Baudrillard, one of Europe’s leading postmodernist thinkers, was perhaps best known for espousing the concept of “hyperreality” and “simulation” – that things do not happen if they are not seen to happen, and that spectacle is crucial in creating our perception of the world...

Baudrillard first attracted worldwide attention in 1991 with his deliberately provocative book The Gulf War Did Not Take Place in which he argued that neither side could claim victory by the end of the war and that the conflict had changed nothing on the ground in Iraq.

Nothing was as it appeared in the war, he said, claiming that the public’s - and even the military’s - perception of the conflict came filtered through images from the media.
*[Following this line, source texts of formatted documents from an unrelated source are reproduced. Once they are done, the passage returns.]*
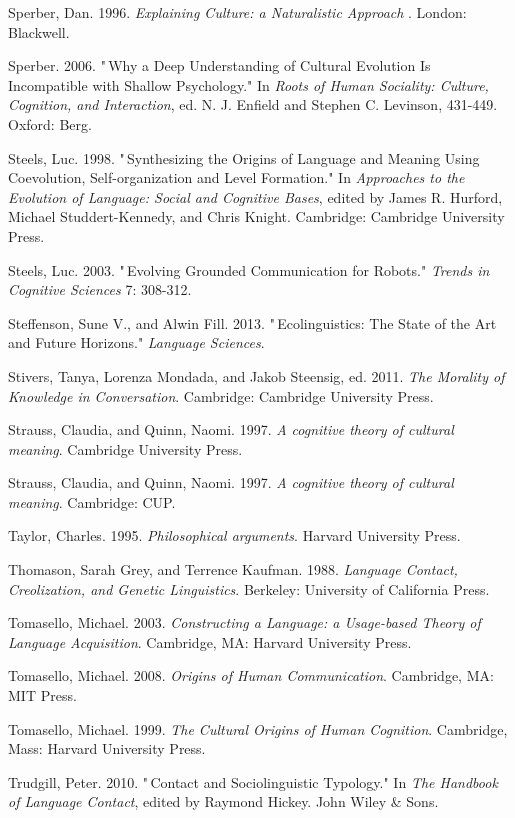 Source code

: Sperber, Dan. 1996. \textit{Explaining Culture: a Naturalistic Approach
}. London: Blackwell.

Sperber. 2006. "\,Why a Deep Understanding of Cultural Evolution Is 
Incompatible with Shallow Psychology." In \textit{Roots of Human 
Sociality: Culture, Cognition, and Interaction}, ed. N. J. Enfield and 
Stephen C. Levinson, 431-449. Oxford: Berg.

Steels, Luc. 1998. "\,Synthesizing the Origins of Language and Meaning 
Using Coevolution, Self-organization and Level Formation." In \textit{
Approaches to the Evolution of Language: Social and Cognitive Bases}, 
edited by James R. Hurford, Michael Studdert-Kennedy, and Chris Knight. 
Cambridge: Cambridge University Press.

Steels, Luc. 2003. "\,Evolving Grounded Communication for Robots." 
\textit{Trends in Cognitive Sciences} 7: 308-312.

Steffenson, Sune V., and Alwin Fill. 2013. "\,Ecolinguistics: The State 
of the Art and Future Horizons." \textit{Language Sciences}.

Stivers, Tanya, Lorenza Mondada, and Jakob Steensig, ed. 2011. \textit{
The Morality of Knowledge in Conversation}. Cambridge: Cambridge 
University Press.

Strauss, Claudia, and Quinn, Naomi. 1997. \textit{A cognitive theory of 
cultural meaning}. Cambridge University Press.

Strauss, Claudia, and Quinn, Naomi. 1997. \textit{A cognitive theory of 
cultural meaning}. Cambridge: CUP.

Taylor, Charles. 1995. \textit{Philosophical arguments}. Harvard 
University Press.

Thomason, Sarah Grey, and Terrence Kaufman. 1988. \textit{Language 
Contact, Creolization, and Genetic Linguistics}. Berkeley: University 
of California Press.

Tomasello, Michael. 2003. \textit{Constructing a Language: a 
Usage-based Theory of Language Acquisition}. Cambridge, MA: Harvard 
University Press.

Tomasello, Michael. 2008. \textit{Origins of Human Communication}. 
Cambridge, MA: MIT Press.

Tomasello, Michael. 1999. \textit{The Cultural Origins of Human 
Cognition}. Cambridge, Mass: Harvard University Press.

Trudgill, Peter. 2010. "\,Contact and Sociolinguistic Typology." In 
\textit{The Handbook of Language Contact}, edited by Raymond Hickey. 
John Wiley \& Sons.

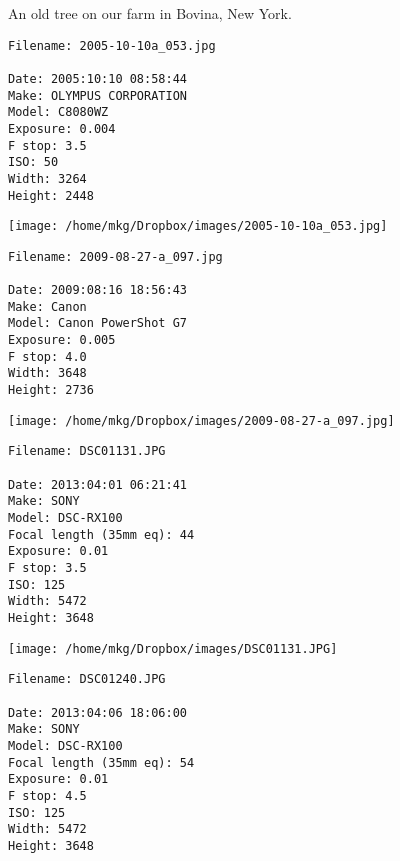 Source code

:\noindent An old tree on our farm in Bovina, New York.
\begin{lstlisting}
Filename: 2005-10-10a_053.jpg

Date: 2005:10:10 08:58:44
Make: OLYMPUS CORPORATION
Model: C8080WZ
Exposure: 0.004
F stop: 3.5
ISO: 50
Width: 3264
Height: 2448
\end{lstlisting}

\begin{landscape}

\texttt{[image: /home/mkg/Dropbox/images/2005-10-10a\_053.jpg]}
\end{landscape}



\noindent 
\begin{lstlisting}
Filename: 2009-08-27-a_097.jpg

Date: 2009:08:16 18:56:43
Make: Canon
Model: Canon PowerShot G7
Exposure: 0.005
F stop: 4.0
Width: 3648
Height: 2736
\end{lstlisting}

\begin{landscape}

\texttt{[image: /home/mkg/Dropbox/images/2009-08-27-a\_097.jpg]}
\end{landscape}



\noindent 
\begin{lstlisting}
Filename: DSC01131.JPG

Date: 2013:04:01 06:21:41
Make: SONY
Model: DSC-RX100
Focal length (35mm eq): 44
Exposure: 0.01
F stop: 3.5
ISO: 125
Width: 5472
Height: 3648
\end{lstlisting}

\begin{landscape}

\texttt{[image: /home/mkg/Dropbox/images/DSC01131.JPG]}
\end{landscape}



\noindent 
\begin{lstlisting}
Filename: DSC01240.JPG

Date: 2013:04:06 18:06:00
Make: SONY
Model: DSC-RX100
Focal length (35mm eq): 54
Exposure: 0.01
F stop: 4.5
ISO: 125
Width: 5472
Height: 3648
\end{lstlisting}


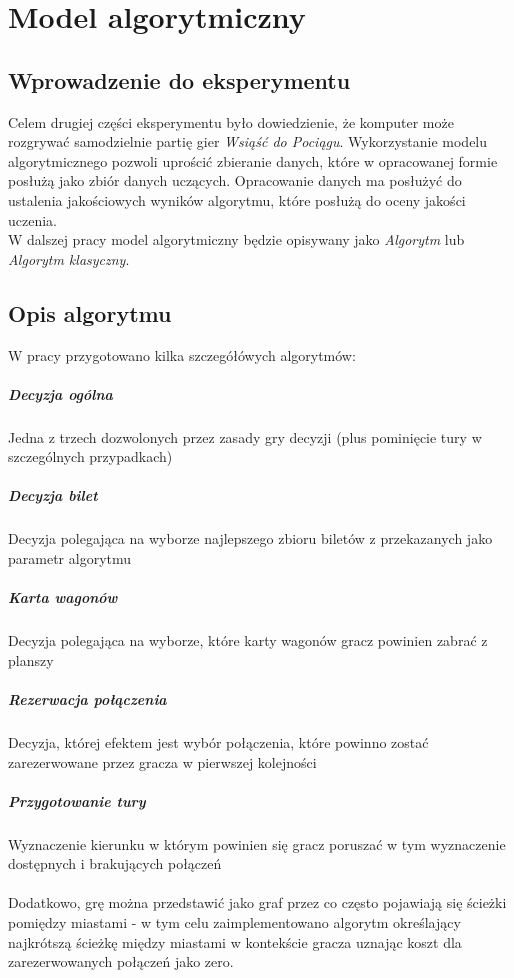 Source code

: \documentclass[12pt, oneside]{report}
\begin{document}
\chapter{Model algorytmiczny}
\label{model:algo}
\section{Wprowadzenie do eksperymentu}
Celem drugiej części eksperymentu było dowiedzienie, że komputer może rozgrywać samodzielnie partię gier \textit{Wsiąść do Pociągu}. Wykorzystanie modelu algorytmicznego pozwoli uprościć zbieranie danych, które w opracowanej formie posłużą jako zbiór danych uczących. Opracowanie danych ma posłużyć do ustalenia jakościowych wyników algorytmu, które posłużą do oceny jakości uczenia. \\
W dalszej pracy model algorytmiczny będzie opisywany jako \textit{Algorytm} lub \textit{Algorytm klasyczny}.
\section{Opis algorytmu}
W pracy przygotowano kilka szczegółówych algorytmów:
\paragraph{Decyzja ogólna} Jedna z trzech dozwolonych przez zasady gry decyzji (plus pominięcie tury w szczególnych przypadkach)
\paragraph{Decyzja bilet} Decyzja polegająca na wyborze najlepszego zbioru biletów z przekazanych jako parametr algorytmu
\paragraph{Karta wagonów} Decyzja polegająca na wyborze, które karty wagonów gracz powinien zabrać z planszy
\paragraph{Rezerwacja połączenia} Decyzja, której efektem jest wybór połączenia, które powinno zostać zarezerwowane przez gracza w pierwszej kolejności
\paragraph{Przygotowanie tury} Wyznaczenie kierunku w którym powinien się gracz poruszać w tym wyznaczenie dostępnych i brakujących połączeń
\\ \\
Dodatkowo, grę można przedstawić jako graf przez co często pojawiają się ścieżki pomiędzy miastami - w tym celu zaimplementowano algorytm określający najkrótszą ścieżkę między miastami w kontekście gracza uznając koszt dla zarezerwowanych połączeń jako zero.
\end{document}
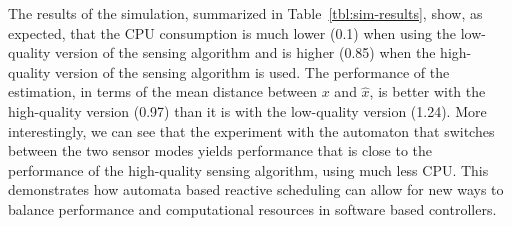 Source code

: \documentclass{sig-alternate-ipsn13}
\begin{document}
The results of the simulation, summarized in Table~\ref{tbl:sim-results}, show, as expected, that the CPU consumption is much lower (0.1) when using the low-quality version of the sensing algorithm and is higher (0.85) when the high-quality version of the sensing algorithm is used. The performance of the estimation, in terms of the mean distance between $x$ and $\hat x$, is better with the high-quality version (0.97) than it is with the low-quality version (1.24). More interestingly, we can see that the experiment with the automaton that switches between the two sensor modes yields performance that is close to the performance of the high-quality sensing algorithm, using much less CPU. This demonstrates how automata based reactive scheduling can allow for new ways to balance performance and computational resources in software based controllers. 








%    
%    
%    
%
%
\end{document}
As a result, the conflict was best seen as a simulation - Saddam Hussein was not defeated; the US-led coalition had scarcely battled the Iraqi military and did not really win, since the political state in Iraq altered little after the carnage.

Just over a decade later, in an essay entitled The Spirit of Terrorism: Requiem for the Twin Towers, he triggered fresh debate by describing the September 11 attacks on the World Trade Centre as an expression of “triumphant globalisation battling against itself”.

While terrorists had committed the atrocity, he wrote, “it is we who have wanted it - terrorism is immoral, and it responds to a globalisation that is itself immoral.” The attacks, he argued, were a fusion of history, symbolism and dark fantasy, “the mother of all events.”